■ What the task requires:
Among the lines below, copy each one in which "label" appears.

[Saved entries]

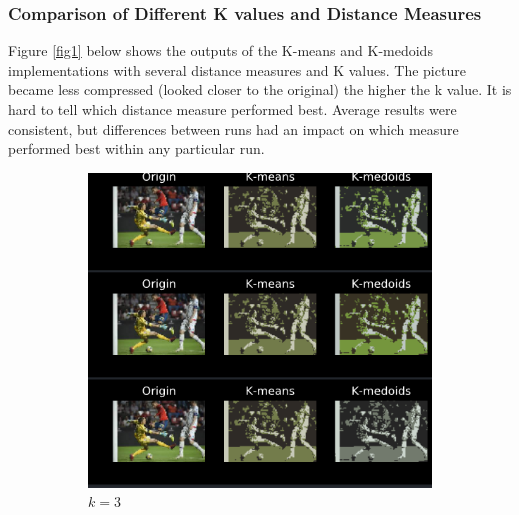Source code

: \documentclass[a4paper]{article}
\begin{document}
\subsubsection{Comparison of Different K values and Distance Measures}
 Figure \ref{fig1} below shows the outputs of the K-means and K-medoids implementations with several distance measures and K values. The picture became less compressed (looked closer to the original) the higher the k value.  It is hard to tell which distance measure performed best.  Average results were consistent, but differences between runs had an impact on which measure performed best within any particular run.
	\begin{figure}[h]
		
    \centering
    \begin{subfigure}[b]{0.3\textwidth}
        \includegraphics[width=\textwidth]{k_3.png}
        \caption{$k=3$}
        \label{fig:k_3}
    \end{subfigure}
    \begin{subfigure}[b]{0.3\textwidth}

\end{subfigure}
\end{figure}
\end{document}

==

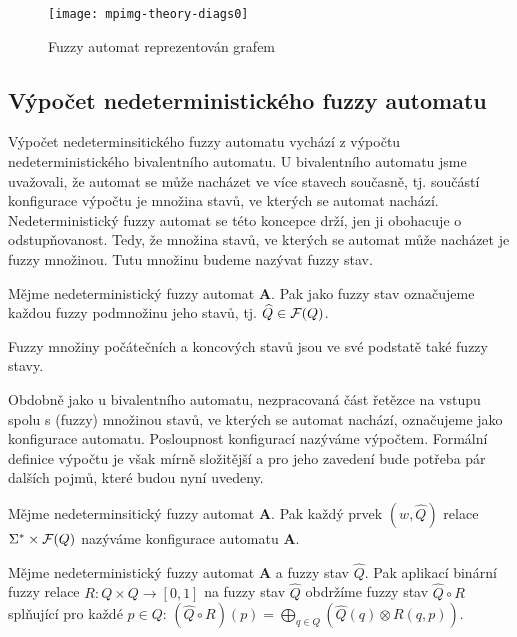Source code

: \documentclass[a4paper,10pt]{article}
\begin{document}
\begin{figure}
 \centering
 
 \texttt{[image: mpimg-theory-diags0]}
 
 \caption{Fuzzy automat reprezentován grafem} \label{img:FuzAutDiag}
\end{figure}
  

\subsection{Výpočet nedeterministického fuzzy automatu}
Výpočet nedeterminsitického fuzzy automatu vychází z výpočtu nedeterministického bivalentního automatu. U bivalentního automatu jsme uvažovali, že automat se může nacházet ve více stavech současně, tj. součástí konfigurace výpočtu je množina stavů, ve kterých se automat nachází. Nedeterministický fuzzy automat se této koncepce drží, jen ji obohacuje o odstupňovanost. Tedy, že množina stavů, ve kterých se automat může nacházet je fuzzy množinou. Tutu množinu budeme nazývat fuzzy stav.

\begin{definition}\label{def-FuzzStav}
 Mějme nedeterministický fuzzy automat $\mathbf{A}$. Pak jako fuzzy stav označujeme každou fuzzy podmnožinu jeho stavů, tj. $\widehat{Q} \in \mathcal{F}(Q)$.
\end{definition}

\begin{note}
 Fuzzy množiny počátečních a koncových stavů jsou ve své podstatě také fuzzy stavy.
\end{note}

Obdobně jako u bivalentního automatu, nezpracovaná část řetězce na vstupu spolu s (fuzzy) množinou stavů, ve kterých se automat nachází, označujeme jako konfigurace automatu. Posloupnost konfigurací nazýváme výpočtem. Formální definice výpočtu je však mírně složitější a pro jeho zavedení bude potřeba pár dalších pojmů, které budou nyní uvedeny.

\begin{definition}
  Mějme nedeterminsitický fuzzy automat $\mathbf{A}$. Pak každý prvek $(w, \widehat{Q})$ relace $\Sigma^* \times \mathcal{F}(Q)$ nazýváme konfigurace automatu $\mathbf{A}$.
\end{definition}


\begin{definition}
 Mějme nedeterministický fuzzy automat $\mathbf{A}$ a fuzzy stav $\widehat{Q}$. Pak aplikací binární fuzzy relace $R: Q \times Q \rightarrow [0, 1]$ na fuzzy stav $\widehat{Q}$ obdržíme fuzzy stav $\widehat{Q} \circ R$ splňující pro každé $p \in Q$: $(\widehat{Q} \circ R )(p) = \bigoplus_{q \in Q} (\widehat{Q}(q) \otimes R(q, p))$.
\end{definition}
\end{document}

--

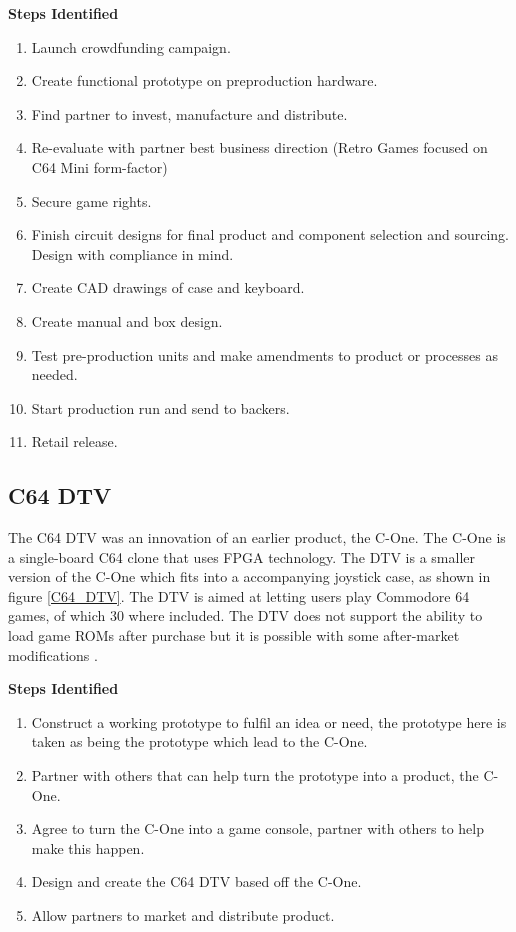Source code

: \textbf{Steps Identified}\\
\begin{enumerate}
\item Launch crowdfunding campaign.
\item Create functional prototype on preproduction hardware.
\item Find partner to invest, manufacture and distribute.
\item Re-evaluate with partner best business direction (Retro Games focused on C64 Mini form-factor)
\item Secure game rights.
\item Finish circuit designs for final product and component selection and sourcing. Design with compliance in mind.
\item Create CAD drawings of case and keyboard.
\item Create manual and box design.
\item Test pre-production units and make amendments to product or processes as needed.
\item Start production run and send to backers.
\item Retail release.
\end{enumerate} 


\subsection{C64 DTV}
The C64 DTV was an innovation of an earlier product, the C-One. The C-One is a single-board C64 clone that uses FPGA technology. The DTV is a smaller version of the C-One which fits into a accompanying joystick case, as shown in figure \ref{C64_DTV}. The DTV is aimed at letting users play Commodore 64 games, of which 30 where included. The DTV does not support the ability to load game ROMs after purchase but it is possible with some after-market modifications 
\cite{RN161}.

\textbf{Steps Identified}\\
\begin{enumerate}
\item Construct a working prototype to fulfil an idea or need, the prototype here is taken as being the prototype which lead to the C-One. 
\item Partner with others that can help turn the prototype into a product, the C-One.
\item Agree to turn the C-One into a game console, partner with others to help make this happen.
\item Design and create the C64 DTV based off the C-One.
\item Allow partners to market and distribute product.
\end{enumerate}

■ Answer section:
        \label{fig:k_3}
 \caption{Fuzzy automat reprezentován grafem} \label{img:FuzAutDiag}
\begin{definition}\label{def-FuzzStav}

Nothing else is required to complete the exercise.